И быть не могло! Он сам ее проверил утром, Софья Тихоновна весь день никуда не выходила, а звяканье ключа в замке входной двери Алеша пропустить не мог! В тиши квартиры с толстыми стенами, в комнате с приоткрытой дверью – не мог!
Там – призрак?!
Спаси и сохрани… Спина Алеши похолодела, на верхней губе выступила противная испарина, а пальцы подмерзающих ног зашевелились сами по себе…
Господи, что в этом доме происходит?!
Лейтенант отлепился от стены, попадая под ритм храпа Надежды Прохоровны, сделал несколько шагов по поскрипывающим половицам, подобрался почти вплотную к смутно белевшей впотьмах двери…
У порога комнаты едва различимой озабоченной тенью сновал Аврелий.
Может быть, за дверью – мышь? Марк услышал грызуна, лейтенант – хоть звериным слухом и не отличался – тоже принял обустраивающуюся в пустой комнате крысу за преступника…
Тьфу, что за напасть!
За дверью тихо заскрипели половицы.
Мышь там, что ли, ходит?! Крыса размером с ротвейлера?!
Хоть бы догадался из комнаты Софьи Тихоновны ключ прихватить!
А то стоит как идиот в одних носочках и помогает Аврелию мышей ловить! С пистолетом.
Алеша переместил руку за спину, раскрыл поясную кобуру…
Кнопка щелкнула не хуже выстрела!
И сразу в комнате отчетливо прозвучали шаги. Отнюдь не крысиные, а очень даже человечьи. Большой тяжелый человек, уминая паркет, быстро отошел от двери, судя по звуку, к окну.
– Стоять! Милиция! Откройте! – завопил Бубенцов, но бросился не на дверь, а обратно в комнату Софьи Тихоновны.
Игра в прятки-жмурки закончилась.
Он схватил со стола длинный ключ и опрометью кинулся обратно в прихожую.
Ключ никак не хотел нужным образом попадать в замок, пистолет мешал и путался.
– Стоять! Милиция! – вопил лейтенант, за дверью раздавался скрежет отдираемого, залепленного бумагой, наверное еще с прошлой зимы, окна.

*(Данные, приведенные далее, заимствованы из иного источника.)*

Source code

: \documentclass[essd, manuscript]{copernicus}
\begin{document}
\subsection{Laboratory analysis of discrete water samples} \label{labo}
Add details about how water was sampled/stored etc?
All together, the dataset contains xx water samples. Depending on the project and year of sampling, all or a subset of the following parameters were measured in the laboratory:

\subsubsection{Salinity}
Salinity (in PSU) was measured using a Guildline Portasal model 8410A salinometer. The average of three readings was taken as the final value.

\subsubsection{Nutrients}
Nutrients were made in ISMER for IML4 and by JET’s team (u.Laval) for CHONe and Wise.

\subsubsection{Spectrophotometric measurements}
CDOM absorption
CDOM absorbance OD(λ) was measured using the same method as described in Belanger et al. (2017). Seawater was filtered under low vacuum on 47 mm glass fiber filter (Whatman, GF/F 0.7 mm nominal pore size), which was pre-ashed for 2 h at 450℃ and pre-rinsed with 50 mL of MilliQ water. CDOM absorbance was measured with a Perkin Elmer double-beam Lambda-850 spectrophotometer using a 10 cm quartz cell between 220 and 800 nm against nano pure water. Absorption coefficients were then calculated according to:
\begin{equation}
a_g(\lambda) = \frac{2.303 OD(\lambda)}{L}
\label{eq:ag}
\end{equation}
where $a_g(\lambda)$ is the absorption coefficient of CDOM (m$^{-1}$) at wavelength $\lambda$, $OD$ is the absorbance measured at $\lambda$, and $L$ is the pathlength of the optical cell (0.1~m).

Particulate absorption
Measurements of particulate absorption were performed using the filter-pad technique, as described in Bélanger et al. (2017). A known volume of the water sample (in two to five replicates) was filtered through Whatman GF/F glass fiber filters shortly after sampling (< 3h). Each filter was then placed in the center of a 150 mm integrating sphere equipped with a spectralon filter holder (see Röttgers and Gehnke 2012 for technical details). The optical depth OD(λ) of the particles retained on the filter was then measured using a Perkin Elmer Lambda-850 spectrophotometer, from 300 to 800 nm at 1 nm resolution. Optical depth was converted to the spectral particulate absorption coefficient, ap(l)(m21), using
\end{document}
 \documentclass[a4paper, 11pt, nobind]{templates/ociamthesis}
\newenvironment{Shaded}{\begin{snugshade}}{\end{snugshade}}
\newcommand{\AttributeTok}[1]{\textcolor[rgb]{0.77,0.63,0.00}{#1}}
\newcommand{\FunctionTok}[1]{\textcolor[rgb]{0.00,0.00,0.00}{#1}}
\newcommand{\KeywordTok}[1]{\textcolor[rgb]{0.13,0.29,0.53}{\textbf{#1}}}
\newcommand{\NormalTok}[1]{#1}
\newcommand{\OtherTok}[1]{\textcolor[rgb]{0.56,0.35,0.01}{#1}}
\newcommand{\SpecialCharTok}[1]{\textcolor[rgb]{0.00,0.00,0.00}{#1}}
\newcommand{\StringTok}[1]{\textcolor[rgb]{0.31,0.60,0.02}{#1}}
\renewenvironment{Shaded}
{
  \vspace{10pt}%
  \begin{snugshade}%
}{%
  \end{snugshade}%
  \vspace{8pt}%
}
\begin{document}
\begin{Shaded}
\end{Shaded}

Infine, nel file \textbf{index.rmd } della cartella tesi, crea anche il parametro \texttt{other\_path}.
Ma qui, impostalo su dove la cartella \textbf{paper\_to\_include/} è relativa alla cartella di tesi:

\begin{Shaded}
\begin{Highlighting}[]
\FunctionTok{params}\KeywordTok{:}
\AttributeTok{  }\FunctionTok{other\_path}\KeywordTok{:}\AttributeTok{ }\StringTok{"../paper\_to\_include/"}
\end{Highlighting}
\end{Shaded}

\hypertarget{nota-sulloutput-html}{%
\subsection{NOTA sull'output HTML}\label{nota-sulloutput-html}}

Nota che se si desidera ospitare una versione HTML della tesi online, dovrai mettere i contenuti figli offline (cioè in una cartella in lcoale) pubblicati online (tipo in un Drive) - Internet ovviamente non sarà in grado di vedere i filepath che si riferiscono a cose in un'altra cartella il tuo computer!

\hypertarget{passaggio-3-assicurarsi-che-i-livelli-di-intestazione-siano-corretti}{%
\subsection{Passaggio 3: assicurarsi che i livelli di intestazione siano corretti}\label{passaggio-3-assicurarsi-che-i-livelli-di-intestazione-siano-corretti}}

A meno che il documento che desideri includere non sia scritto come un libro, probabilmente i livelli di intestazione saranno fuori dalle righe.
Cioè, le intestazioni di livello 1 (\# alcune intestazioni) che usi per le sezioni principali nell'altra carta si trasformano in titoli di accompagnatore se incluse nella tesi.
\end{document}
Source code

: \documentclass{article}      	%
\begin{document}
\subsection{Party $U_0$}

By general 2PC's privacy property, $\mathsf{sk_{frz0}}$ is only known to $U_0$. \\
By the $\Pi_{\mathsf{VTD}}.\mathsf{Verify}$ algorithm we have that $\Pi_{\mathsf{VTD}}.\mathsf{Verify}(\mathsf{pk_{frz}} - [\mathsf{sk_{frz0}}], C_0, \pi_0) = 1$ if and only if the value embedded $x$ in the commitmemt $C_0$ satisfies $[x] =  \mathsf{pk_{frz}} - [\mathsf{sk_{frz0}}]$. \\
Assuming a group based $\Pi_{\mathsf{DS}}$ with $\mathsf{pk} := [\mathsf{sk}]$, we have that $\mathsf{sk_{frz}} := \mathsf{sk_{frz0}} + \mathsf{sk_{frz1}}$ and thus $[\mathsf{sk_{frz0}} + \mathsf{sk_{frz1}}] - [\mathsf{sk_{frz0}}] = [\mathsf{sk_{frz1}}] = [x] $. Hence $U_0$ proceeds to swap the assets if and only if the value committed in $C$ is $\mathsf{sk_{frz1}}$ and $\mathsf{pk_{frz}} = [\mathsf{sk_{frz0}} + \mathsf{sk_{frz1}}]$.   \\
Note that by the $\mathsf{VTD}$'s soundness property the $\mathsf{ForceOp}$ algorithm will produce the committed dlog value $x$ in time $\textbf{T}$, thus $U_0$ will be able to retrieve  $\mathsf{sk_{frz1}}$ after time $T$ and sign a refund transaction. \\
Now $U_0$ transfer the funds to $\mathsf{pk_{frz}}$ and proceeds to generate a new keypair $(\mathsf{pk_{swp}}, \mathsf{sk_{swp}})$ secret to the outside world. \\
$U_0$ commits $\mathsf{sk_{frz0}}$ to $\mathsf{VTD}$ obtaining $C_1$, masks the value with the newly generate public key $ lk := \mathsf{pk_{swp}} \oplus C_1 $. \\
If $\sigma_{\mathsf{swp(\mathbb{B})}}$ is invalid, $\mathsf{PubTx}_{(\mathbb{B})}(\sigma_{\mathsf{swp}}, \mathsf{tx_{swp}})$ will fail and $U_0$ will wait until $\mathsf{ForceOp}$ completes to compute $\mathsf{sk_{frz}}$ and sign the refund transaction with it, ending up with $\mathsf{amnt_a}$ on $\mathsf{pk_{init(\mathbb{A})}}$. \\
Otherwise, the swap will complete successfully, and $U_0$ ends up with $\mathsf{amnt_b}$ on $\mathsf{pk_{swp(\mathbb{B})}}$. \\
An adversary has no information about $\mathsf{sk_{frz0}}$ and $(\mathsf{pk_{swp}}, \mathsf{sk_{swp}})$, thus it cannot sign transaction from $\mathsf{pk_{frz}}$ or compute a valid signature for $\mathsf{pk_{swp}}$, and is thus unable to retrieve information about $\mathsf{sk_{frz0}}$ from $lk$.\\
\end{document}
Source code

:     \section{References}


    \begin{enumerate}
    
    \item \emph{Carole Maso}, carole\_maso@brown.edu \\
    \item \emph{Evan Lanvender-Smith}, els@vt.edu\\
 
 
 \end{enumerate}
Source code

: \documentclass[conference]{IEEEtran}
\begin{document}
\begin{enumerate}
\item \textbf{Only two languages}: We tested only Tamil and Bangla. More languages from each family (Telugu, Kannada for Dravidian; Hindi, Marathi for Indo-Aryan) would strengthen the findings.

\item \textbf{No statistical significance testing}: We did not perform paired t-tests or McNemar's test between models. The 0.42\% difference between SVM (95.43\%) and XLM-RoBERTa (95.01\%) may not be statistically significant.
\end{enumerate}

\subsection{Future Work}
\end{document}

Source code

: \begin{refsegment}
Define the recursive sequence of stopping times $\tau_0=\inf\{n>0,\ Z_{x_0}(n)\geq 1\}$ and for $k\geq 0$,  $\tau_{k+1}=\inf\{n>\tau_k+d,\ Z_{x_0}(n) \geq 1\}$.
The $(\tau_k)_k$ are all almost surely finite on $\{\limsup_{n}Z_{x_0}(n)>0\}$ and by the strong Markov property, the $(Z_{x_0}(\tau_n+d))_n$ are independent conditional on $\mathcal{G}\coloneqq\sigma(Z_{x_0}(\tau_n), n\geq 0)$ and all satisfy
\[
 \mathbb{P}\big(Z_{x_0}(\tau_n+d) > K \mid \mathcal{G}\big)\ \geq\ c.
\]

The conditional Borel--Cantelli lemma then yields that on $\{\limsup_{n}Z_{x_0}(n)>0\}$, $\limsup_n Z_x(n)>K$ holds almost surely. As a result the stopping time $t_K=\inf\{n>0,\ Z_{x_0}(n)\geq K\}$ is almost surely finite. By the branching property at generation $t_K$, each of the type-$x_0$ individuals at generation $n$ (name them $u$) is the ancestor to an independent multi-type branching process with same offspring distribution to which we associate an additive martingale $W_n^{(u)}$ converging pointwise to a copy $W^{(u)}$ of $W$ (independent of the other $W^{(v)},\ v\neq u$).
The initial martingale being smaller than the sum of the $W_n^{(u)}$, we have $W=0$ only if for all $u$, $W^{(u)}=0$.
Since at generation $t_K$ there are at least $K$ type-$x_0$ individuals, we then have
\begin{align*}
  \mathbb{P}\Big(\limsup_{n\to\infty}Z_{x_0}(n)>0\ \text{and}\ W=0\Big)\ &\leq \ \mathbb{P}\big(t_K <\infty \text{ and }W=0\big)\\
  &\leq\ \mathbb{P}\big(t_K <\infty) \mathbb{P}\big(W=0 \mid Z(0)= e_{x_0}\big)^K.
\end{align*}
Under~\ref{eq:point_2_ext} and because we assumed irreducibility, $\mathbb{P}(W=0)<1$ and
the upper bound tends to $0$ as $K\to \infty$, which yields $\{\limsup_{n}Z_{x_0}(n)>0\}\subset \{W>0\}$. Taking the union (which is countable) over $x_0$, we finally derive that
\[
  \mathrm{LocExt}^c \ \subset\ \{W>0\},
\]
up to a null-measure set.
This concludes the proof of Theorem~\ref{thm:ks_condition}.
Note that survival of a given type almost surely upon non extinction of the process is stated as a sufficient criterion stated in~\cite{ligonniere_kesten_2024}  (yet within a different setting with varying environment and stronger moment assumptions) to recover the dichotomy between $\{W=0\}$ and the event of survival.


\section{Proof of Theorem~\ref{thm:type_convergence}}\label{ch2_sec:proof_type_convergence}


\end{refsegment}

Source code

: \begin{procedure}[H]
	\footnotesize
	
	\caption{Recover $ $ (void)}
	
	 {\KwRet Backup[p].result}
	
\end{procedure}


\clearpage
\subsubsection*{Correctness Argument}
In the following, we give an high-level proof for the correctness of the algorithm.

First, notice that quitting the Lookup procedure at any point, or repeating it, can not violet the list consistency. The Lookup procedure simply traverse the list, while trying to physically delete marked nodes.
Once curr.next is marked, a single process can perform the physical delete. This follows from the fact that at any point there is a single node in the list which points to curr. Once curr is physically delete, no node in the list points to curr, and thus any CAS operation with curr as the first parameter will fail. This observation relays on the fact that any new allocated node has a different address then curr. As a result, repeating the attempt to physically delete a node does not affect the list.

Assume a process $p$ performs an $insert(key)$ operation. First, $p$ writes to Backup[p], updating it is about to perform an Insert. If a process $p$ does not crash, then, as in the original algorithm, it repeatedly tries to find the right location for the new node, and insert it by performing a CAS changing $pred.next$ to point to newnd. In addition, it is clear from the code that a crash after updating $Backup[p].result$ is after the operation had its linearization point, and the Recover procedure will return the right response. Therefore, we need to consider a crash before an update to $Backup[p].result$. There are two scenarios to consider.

– Всем стоять! – Алеша ворвался в комнату, грозно потрясая пистолетом.
Напротив двери, раздуваясь как паруса, метались тюлевые занавески.
«Ушел! – подумал Алексей. – В окно ушел!»
И в тот же миг на его голову обрушился удар. Лейтенант успел все же заметить, как из-за створки распахнутой им двери высунулась рука с деревянной киянкой, чуть ушел в сторону, но получил достаточно.
Под черепной коробкой взорвался новогодний фейерверк, искры от него просыпались сквозь ресницы, и, оглушенный ударом, ослепленный праздничным красным сиянием, Алексей свалился на пол.
Последний, исчезающий в новогоднем салюте фрагмент – через его тело перешагивает огромная нога, черная лапища тянется к выпавшему пистолету…
Не мышь, почему-то подумал участковый и отключился.
Едкая вонь ворвалась в ноздри, наждаком оцарапала участок за глазницами и воткнулась в отупевший мозг.
Сквозь пелену выбитых нашатырем слез Алеша разглядел зеленоватый медицинский наряд и милое лицо…
– На-а-астя, – прошептал чуть слышно.
– Очнулся, голубь, – произнес голос капитана Дулина, извлекая из бабы-Надиного лексикона любимое пернатое обращение.
Алеша похлопал веками.
Не Настя. Миловидная блондинка в форменном одеянии московской скорой помощи.
– Как вы себя чувствуете? – сочувственно спросила медсестричка.
– Нормально, – просипел Бубенцов и закашлялся. К горлу подступала тошнота, кашель отозвался под черепушкой болезненными спазмами, свет резал глаза беспощадно и пыточно.
– Тошнит?
– Чуть-чуть, – соврал Алеша.
В комнате бабы Клавы опять было полно народу. Дулин сидел за столом и тихо переговаривался с Софьей Тихоновной, старлей Дима возился у большой дыры в стене под подоконником, за его работой надзирала Надежда Прохоровна Губкина.